(SOURCE DATA Opens)

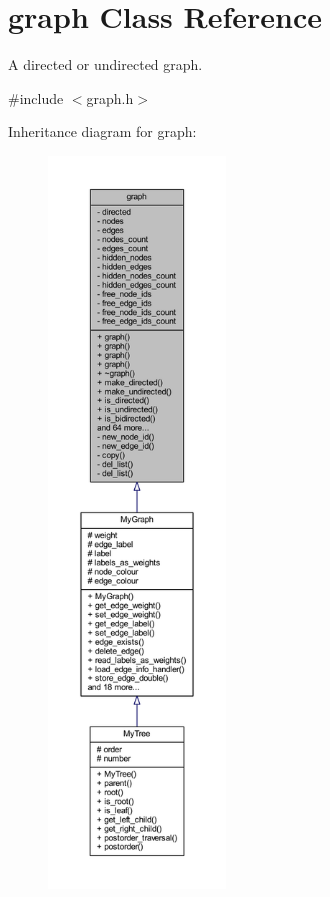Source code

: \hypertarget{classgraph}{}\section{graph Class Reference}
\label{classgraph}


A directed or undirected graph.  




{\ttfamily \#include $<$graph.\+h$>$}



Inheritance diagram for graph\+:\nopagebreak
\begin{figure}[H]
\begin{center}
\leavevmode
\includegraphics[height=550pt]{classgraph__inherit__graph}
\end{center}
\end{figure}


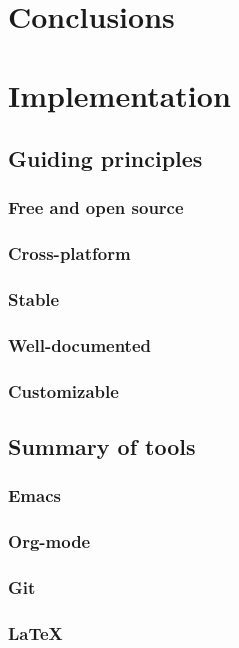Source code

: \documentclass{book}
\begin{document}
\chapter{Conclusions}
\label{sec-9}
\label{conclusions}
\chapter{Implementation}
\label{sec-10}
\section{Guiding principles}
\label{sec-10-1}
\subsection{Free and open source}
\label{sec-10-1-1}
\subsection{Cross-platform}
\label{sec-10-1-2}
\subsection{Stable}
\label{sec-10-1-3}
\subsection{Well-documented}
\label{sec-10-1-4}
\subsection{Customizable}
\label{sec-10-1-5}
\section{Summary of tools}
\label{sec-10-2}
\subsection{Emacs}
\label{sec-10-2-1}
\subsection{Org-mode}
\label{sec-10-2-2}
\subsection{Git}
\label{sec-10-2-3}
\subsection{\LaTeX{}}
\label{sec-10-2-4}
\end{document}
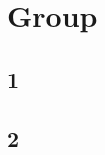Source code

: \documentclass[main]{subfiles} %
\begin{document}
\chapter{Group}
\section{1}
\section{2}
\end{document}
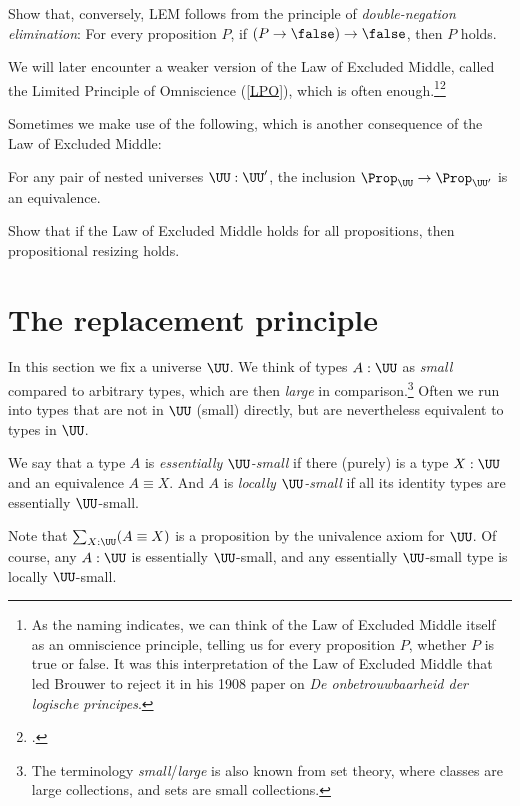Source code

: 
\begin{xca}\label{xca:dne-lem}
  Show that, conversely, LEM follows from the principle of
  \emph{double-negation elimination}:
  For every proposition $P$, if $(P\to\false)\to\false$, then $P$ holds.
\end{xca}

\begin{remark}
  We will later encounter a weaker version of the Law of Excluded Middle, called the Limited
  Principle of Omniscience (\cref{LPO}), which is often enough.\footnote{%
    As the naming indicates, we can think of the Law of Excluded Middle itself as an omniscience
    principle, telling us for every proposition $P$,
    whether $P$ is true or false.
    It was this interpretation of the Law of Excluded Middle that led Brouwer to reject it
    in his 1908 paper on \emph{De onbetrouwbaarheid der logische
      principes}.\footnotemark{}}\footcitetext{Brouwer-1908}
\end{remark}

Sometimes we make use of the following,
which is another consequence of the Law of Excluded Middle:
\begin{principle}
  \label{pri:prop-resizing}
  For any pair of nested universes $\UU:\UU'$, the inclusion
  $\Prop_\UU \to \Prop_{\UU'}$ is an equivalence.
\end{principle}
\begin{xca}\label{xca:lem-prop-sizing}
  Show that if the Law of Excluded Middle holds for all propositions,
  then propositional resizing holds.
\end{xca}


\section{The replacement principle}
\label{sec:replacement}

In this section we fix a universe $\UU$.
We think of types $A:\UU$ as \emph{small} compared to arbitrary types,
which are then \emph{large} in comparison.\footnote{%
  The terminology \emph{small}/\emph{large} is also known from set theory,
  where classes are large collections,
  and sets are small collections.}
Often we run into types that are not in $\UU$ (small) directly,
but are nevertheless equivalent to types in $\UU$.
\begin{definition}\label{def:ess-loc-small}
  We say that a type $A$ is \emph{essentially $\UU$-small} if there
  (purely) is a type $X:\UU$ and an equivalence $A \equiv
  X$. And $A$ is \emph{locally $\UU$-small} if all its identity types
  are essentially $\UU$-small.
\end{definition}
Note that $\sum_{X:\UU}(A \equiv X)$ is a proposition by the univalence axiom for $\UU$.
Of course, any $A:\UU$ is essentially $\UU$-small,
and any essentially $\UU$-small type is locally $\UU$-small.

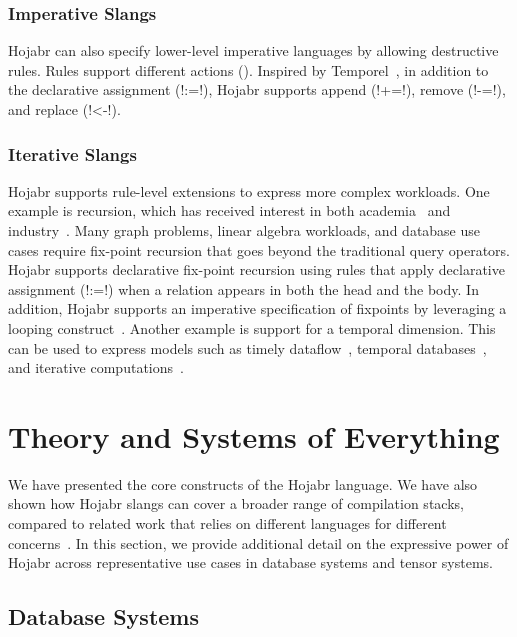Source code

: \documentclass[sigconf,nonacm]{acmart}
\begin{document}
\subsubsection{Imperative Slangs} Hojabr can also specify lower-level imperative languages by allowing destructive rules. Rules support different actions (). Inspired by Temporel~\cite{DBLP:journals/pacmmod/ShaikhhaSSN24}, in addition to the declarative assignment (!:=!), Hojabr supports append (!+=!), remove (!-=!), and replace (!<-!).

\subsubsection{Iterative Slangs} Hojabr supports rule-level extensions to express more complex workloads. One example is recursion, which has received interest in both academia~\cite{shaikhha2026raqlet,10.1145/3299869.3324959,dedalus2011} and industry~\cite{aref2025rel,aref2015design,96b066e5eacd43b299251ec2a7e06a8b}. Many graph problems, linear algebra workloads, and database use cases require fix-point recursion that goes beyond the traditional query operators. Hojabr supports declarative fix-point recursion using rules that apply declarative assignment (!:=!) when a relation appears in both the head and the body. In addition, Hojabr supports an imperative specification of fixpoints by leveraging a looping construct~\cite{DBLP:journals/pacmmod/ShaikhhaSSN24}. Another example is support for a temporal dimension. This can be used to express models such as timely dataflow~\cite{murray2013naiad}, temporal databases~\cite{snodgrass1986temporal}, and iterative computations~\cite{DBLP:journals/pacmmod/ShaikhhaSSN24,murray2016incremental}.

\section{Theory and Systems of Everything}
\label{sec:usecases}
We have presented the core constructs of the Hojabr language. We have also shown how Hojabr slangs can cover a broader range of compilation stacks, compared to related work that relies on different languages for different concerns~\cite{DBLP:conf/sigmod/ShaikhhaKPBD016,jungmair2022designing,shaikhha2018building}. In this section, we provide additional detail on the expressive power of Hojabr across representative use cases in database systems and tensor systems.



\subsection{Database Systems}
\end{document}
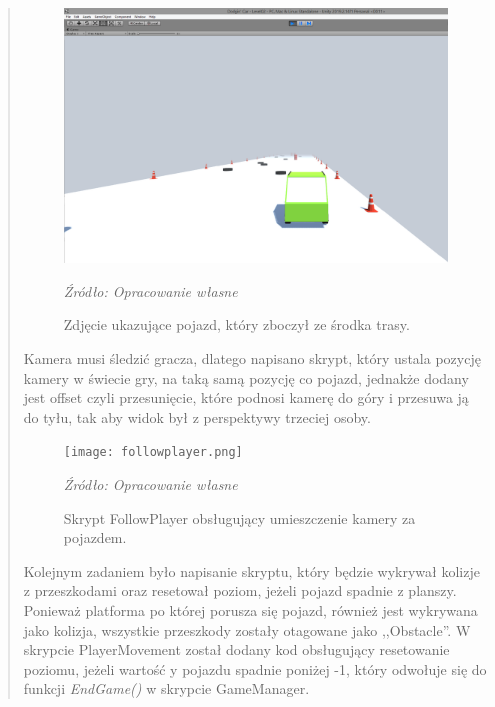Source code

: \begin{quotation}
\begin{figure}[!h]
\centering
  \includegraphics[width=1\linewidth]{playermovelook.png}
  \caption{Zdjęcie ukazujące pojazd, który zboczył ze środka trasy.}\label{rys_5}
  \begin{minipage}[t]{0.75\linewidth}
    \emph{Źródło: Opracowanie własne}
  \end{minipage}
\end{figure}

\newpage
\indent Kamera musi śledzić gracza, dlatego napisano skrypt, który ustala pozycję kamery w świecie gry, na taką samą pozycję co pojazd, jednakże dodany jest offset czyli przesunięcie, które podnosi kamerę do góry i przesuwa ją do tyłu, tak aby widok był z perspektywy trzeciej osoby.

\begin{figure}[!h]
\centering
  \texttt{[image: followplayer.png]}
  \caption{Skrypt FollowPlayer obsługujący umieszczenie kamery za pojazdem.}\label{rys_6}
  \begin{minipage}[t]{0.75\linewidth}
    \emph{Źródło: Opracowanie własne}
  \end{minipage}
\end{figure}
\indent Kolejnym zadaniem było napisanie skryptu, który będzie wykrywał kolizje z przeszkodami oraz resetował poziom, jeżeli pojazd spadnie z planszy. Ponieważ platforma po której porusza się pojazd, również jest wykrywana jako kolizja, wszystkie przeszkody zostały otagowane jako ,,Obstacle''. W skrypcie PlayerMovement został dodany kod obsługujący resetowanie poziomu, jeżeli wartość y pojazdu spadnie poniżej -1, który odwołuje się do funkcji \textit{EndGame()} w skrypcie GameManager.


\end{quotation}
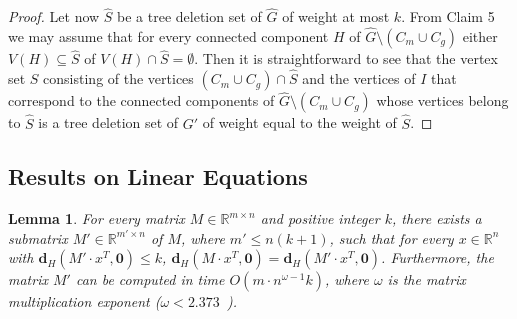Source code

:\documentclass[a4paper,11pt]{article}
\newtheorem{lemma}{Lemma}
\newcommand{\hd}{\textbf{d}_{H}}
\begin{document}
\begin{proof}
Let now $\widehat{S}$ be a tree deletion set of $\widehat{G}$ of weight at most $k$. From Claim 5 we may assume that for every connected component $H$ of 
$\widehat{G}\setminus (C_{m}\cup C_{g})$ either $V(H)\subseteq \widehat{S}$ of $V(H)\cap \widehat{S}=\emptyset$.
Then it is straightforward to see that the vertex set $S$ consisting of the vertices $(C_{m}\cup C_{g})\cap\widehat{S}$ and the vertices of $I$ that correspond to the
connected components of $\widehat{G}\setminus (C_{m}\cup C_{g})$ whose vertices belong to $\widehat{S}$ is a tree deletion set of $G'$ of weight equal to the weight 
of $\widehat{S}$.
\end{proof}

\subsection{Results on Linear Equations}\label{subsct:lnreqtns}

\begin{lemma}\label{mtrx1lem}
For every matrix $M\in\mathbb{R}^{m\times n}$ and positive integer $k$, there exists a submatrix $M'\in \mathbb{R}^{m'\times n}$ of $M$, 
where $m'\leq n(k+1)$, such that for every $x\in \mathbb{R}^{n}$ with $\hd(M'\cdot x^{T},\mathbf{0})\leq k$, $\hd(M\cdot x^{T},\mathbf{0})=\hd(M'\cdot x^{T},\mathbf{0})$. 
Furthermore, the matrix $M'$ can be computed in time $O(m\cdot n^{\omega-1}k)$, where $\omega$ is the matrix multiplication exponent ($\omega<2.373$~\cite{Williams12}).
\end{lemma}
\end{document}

(SOURCE DATA Closes)

The answer should be a single number: how many lines in the records contain "different".

2